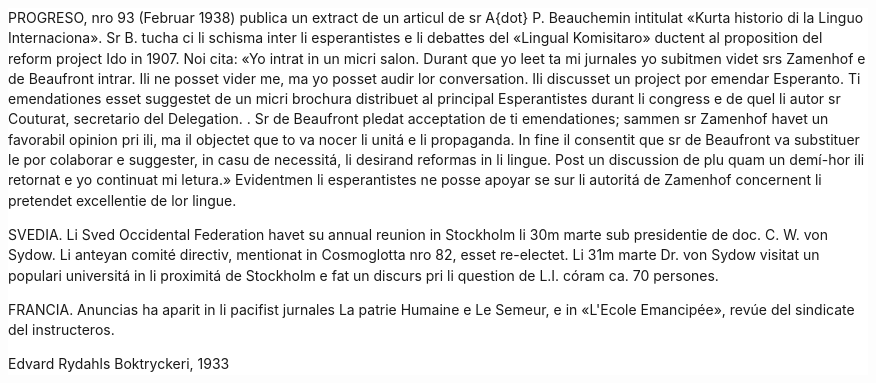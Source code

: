PROGRESO, nro 93 (Februar 1938) publica un extract de un articul de sr
A{dot} P. Beauchemin intitulat «Kurta historio di la Linguo Internaciona».
Sr B. tucha ci li schisma inter li esperantistes e li debattes del «Lingual
Komisitaro» ductent al proposition del reform project Ido in 1907. Noi
cita: «Yo intrat in un micri salon. Durant que yo leet ta mi jurnales
yo subitmen videt srs Zamenhof e de Beaufront intrar. Ili ne posset
vider me, ma yo posset audir lor conversation. Ili discusset un project
por emendar Esperanto. Ti emendationes esset suggestet de un micri brochura
distribuet al principal Esperantistes durant li congress e de quel li
autor sr Couturat, secretario del Delegation. . Sr de Beaufront pledat
acceptation de ti emendationes; sammen sr Zamenhof havet un favorabil
opinion pri ili, ma il objectet que to va nocer li unitá e li
propaganda. In fine il consentit que sr de Beaufront va substituer le
por colaborar e suggester, in casu de necessitá, li desirand reformas in
li lingue. Post un discussion de plu quam un demí-hor ili retornat e yo
continuat mi letura.» Evidentmen li esperantistes ne posse apoyar se sur li
autoritá de Zamenhof
concernent li pretendet excellentie de lor lingue.

SVEDIA. Li Sved Occidental Federation havet su annual reunion in
Stockholm li 30m marte sub presidentie de doc. C. W. von Sydow. Li
anteyan comité directiv, mentionat in Cosmoglotta nro 82, esset re-electet. Li
31m marte Dr. von Sydow visitat un populari universitá in li proximitá
de Stockholm e fat un discurs pri li question de L.I. córam ca. 70
persones.

FRANCIA. Anuncias ha aparit in li pacifist jurnales La patrie Humaine e
Le Semeur, e in «L'Ecole Emancipée», revúe del sindicate del
instructeros.

Edvard Rydahls Boktryckeri, 1933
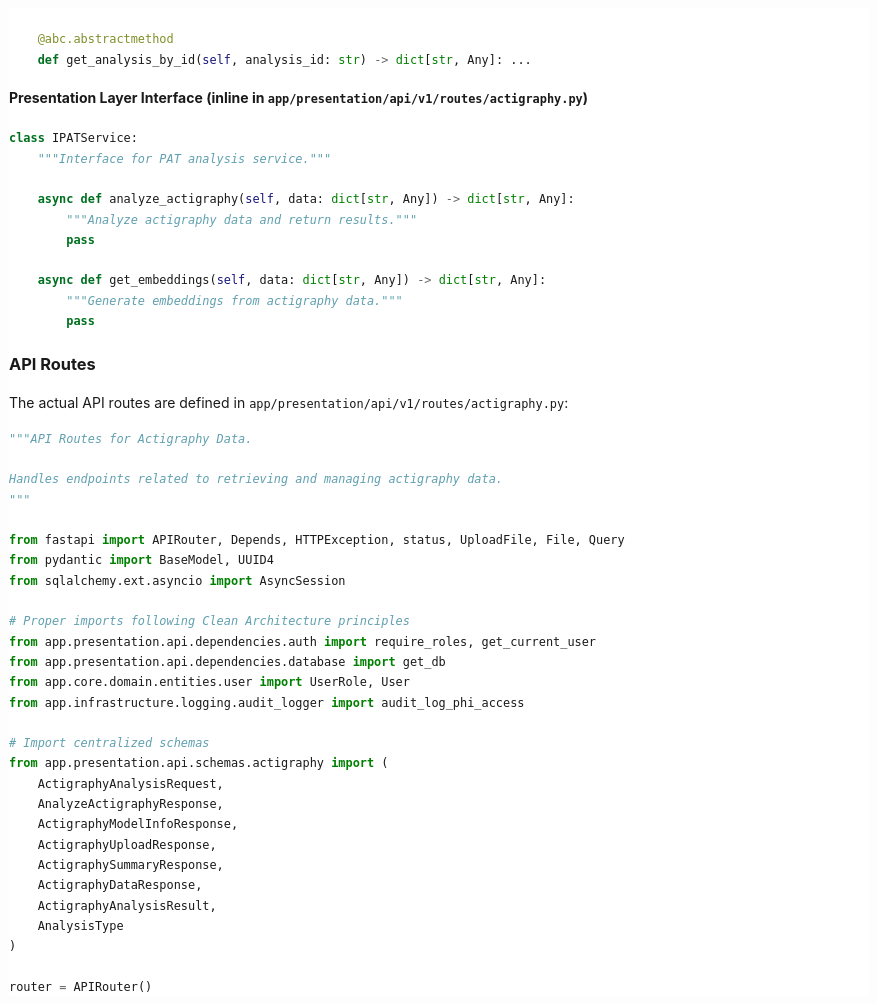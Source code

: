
 ```python
    
    @abc.abstractmethod
    def get_analysis_by_id(self, analysis_id: str) -> dict[str, Any]: ...
```

#### Presentation Layer Interface (inline in `app/presentation/api/v1/routes/actigraphy.py`)

```python
class IPATService:
    """Interface for PAT analysis service."""
    
    async def analyze_actigraphy(self, data: dict[str, Any]) -> dict[str, Any]:
        """Analyze actigraphy data and return results."""
        pass
    
    async def get_embeddings(self, data: dict[str, Any]) -> dict[str, Any]:
        """Generate embeddings from actigraphy data."""
        pass
```

### API Routes

The actual API routes are defined in `app/presentation/api/v1/routes/actigraphy.py`:

```python
"""API Routes for Actigraphy Data.

Handles endpoints related to retrieving and managing actigraphy data.
"""

from fastapi import APIRouter, Depends, HTTPException, status, UploadFile, File, Query
from pydantic import BaseModel, UUID4
from sqlalchemy.ext.asyncio import AsyncSession

# Proper imports following Clean Architecture principles
from app.presentation.api.dependencies.auth import require_roles, get_current_user
from app.presentation.api.dependencies.database import get_db
from app.core.domain.entities.user import UserRole, User
from app.infrastructure.logging.audit_logger import audit_log_phi_access

# Import centralized schemas
from app.presentation.api.schemas.actigraphy import (
    ActigraphyAnalysisRequest,
    AnalyzeActigraphyResponse,
    ActigraphyModelInfoResponse,
    ActigraphyUploadResponse,
    ActigraphySummaryResponse,
    ActigraphyDataResponse,
    ActigraphyAnalysisResult,
    AnalysisType
)

router = APIRouter()
```
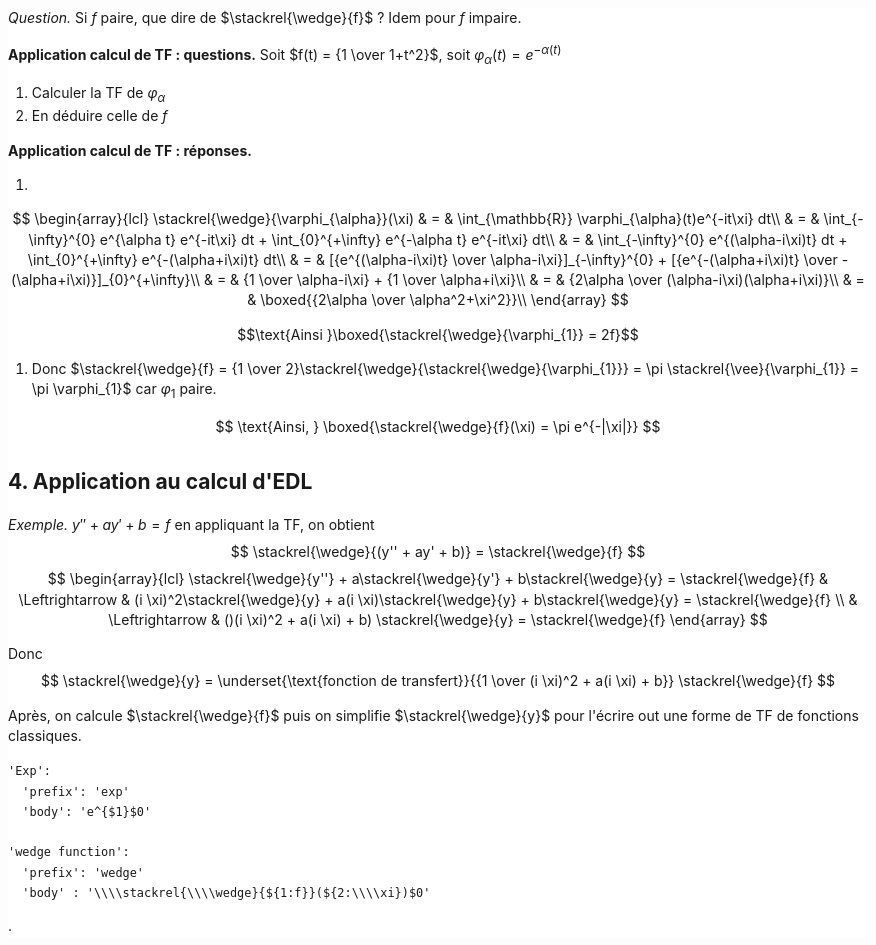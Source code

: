 _Question._ Si $f$ paire, que dire de $\stackrel{\wedge}{f}$ ? Idem pour $f$ impaire.

**Application calcul de TF : questions.** Soit $f(t) = {1 \over 1+t^2}$, soit $\varphi_{\alpha}(t) = e^{-\alpha(t)}$

1. Calculer la TF de $\varphi_{\alpha}$
2. En déduire celle de $f$

**Application calcul de TF : réponses.**

1.
$$
\begin{array}{lcl}
\stackrel{\wedge}{\varphi_{\alpha}}(\xi) & = & \int_{\mathbb{R}} \varphi_{\alpha}(t)e^{-it\xi} dt\\
 & = & \int_{-\infty}^{0} e^{\alpha t} e^{-it\xi} dt + \int_{0}^{+\infty} e^{-\alpha t} e^{-it\xi} dt\\
 & = & \int_{-\infty}^{0} e^{(\alpha-i\xi)t} dt + \int_{0}^{+\infty} e^{-(\alpha+i\xi)t} dt\\
 & = & [{e^{(\alpha-i\xi)t} \over \alpha-i\xi}]_{-\infty}^{0} + [{e^{-(\alpha+i\xi)t} \over -(\alpha+i\xi)}]_{0}^{+\infty}\\
 & = & {1 \over \alpha-i\xi} + {1 \over \alpha+i\xi}\\
 & = & {2\alpha \over (\alpha-i\xi)(\alpha+i\xi)}\\
 & = & \boxed{{2\alpha \over \alpha^2+\xi^2}}\\
\end{array}
$$

$$\text{Ainsi }\boxed{\stackrel{\wedge}{\varphi_{1}} = 2f}$$

1. Donc $\stackrel{\wedge}{f} = {1 \over 2}\stackrel{\wedge}{\stackrel{\wedge}{\varphi_{1}}} = \pi \stackrel{\vee}{\varphi_{1}} = \pi \varphi_{1}$ car $\varphi_{1}$ paire.

$$
\text{Ainsi, } \boxed{\stackrel{\wedge}{f}(\xi) = \pi e^{-|\xi|}}
$$

## 4. Application au calcul d'EDL

*Exemple.* $y'' + ay' + b = f$ en appliquant la TF, on obtient
$$
\stackrel{\wedge}{(y'' + ay' + b)} = \stackrel{\wedge}{f}
$$
$$
\begin{array}{lcl}
\stackrel{\wedge}{y''} + a\stackrel{\wedge}{y'} + b\stackrel{\wedge}{y} = \stackrel{\wedge}{f} & \Leftrightarrow & (i \xi)^2\stackrel{\wedge}{y} + a(i \xi)\stackrel{\wedge}{y} + b\stackrel{\wedge}{y} = \stackrel{\wedge}{f} \\
& \Leftrightarrow & ()(i \xi)^2 + a(i \xi) + b) \stackrel{\wedge}{y} = \stackrel{\wedge}{f}
\end{array}
$$

Donc
$$
\stackrel{\wedge}{y} = \underset{\text{fonction de transfert}}{{1 \over (i \xi)^2 + a(i \xi) + b}} \stackrel{\wedge}{f}
$$

Après, on calcule $\stackrel{\wedge}{f}$ puis on simplifie $\stackrel{\wedge}{y}$ pour l'écrire out une forme de TF de fonctions classiques.

```
'Exp':
  'prefix': 'exp'
  'body': 'e^{$1}$0'

'wedge function':
  'prefix': 'wedge'
  'body' : '\\\\stackrel{\\\\wedge}{${1:f}}(${2:\\\\xi})$0'
```
.
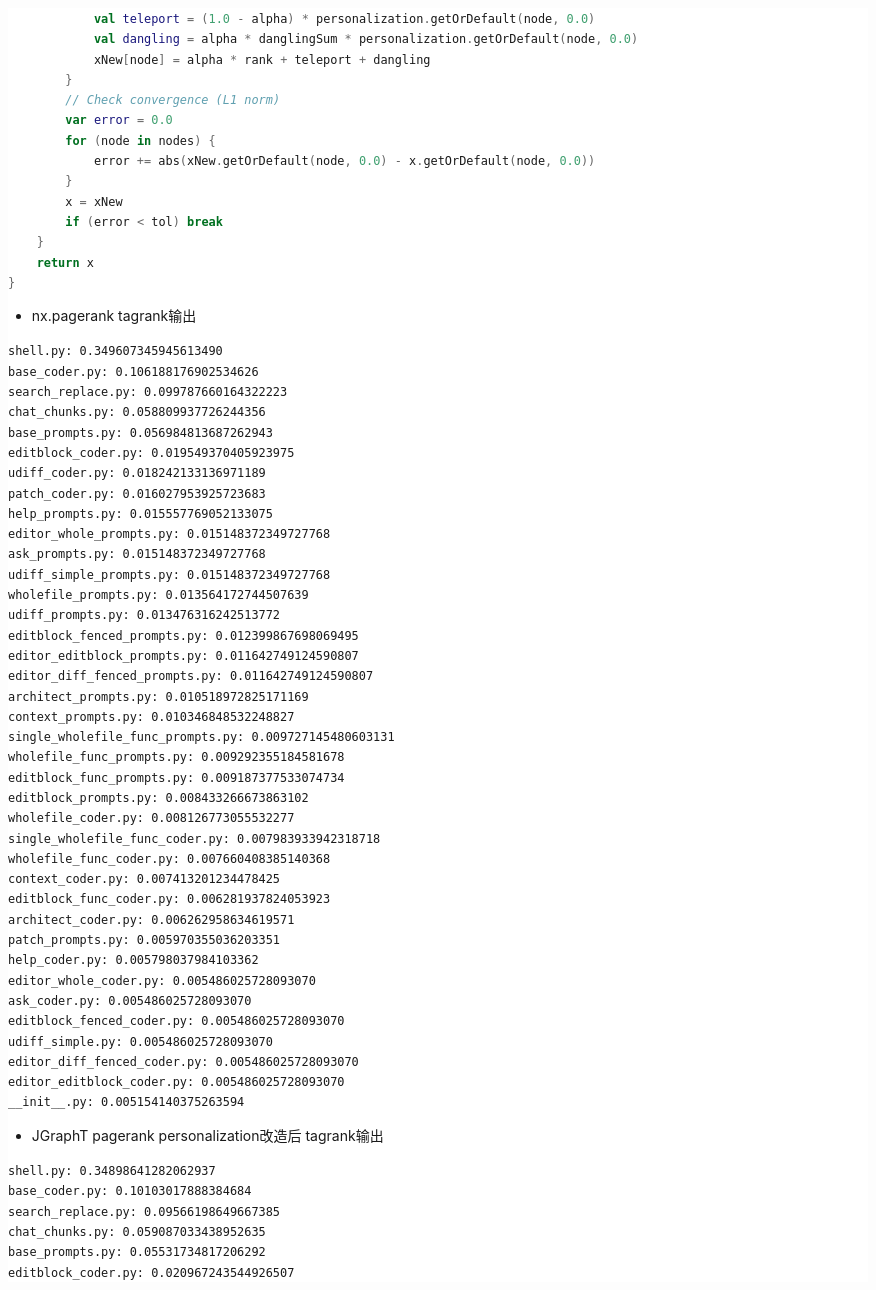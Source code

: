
 ```kotlin
            val teleport = (1.0 - alpha) * personalization.getOrDefault(node, 0.0)
            val dangling = alpha * danglingSum * personalization.getOrDefault(node, 0.0)
            xNew[node] = alpha * rank + teleport + dangling
        }
        // Check convergence (L1 norm)
        var error = 0.0
        for (node in nodes) {
            error += abs(xNew.getOrDefault(node, 0.0) - x.getOrDefault(node, 0.0))
        }
        x = xNew
        if (error < tol) break
    }
    return x
}
```
- nx.pagerank tagrank输出
```
shell.py: 0.349607345945613490
base_coder.py: 0.106188176902534626
search_replace.py: 0.099787660164322223
chat_chunks.py: 0.058809937726244356
base_prompts.py: 0.056984813687262943
editblock_coder.py: 0.019549370405923975
udiff_coder.py: 0.018242133136971189
patch_coder.py: 0.016027953925723683
help_prompts.py: 0.015557769052133075
editor_whole_prompts.py: 0.015148372349727768
ask_prompts.py: 0.015148372349727768
udiff_simple_prompts.py: 0.015148372349727768
wholefile_prompts.py: 0.013564172744507639
udiff_prompts.py: 0.013476316242513772
editblock_fenced_prompts.py: 0.012399867698069495
editor_editblock_prompts.py: 0.011642749124590807
editor_diff_fenced_prompts.py: 0.011642749124590807
architect_prompts.py: 0.010518972825171169
context_prompts.py: 0.010346848532248827
single_wholefile_func_prompts.py: 0.009727145480603131
wholefile_func_prompts.py: 0.009292355184581678
editblock_func_prompts.py: 0.009187377533074734
editblock_prompts.py: 0.008433266673863102
wholefile_coder.py: 0.008126773055532277
single_wholefile_func_coder.py: 0.007983933942318718
wholefile_func_coder.py: 0.007660408385140368
context_coder.py: 0.007413201234478425
editblock_func_coder.py: 0.006281937824053923
architect_coder.py: 0.006262958634619571
patch_prompts.py: 0.005970355036203351
help_coder.py: 0.005798037984103362
editor_whole_coder.py: 0.005486025728093070
ask_coder.py: 0.005486025728093070
editblock_fenced_coder.py: 0.005486025728093070
udiff_simple.py: 0.005486025728093070
editor_diff_fenced_coder.py: 0.005486025728093070
editor_editblock_coder.py: 0.005486025728093070
__init__.py: 0.005154140375263594
```
- JGraphT pagerank personalization改造后 tagrank输出
```
shell.py: 0.34898641282062937
base_coder.py: 0.10103017888384684
search_replace.py: 0.09566198649667385
chat_chunks.py: 0.059087033438952635
base_prompts.py: 0.05531734817206292
editblock_coder.py: 0.020967243544926507
```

- - -

EXERCISE INSTRUCTIONS: Search term "marte": count the lines of the listing in which it appears, and give the number with nothing further.

WORKED SOLUTION: 2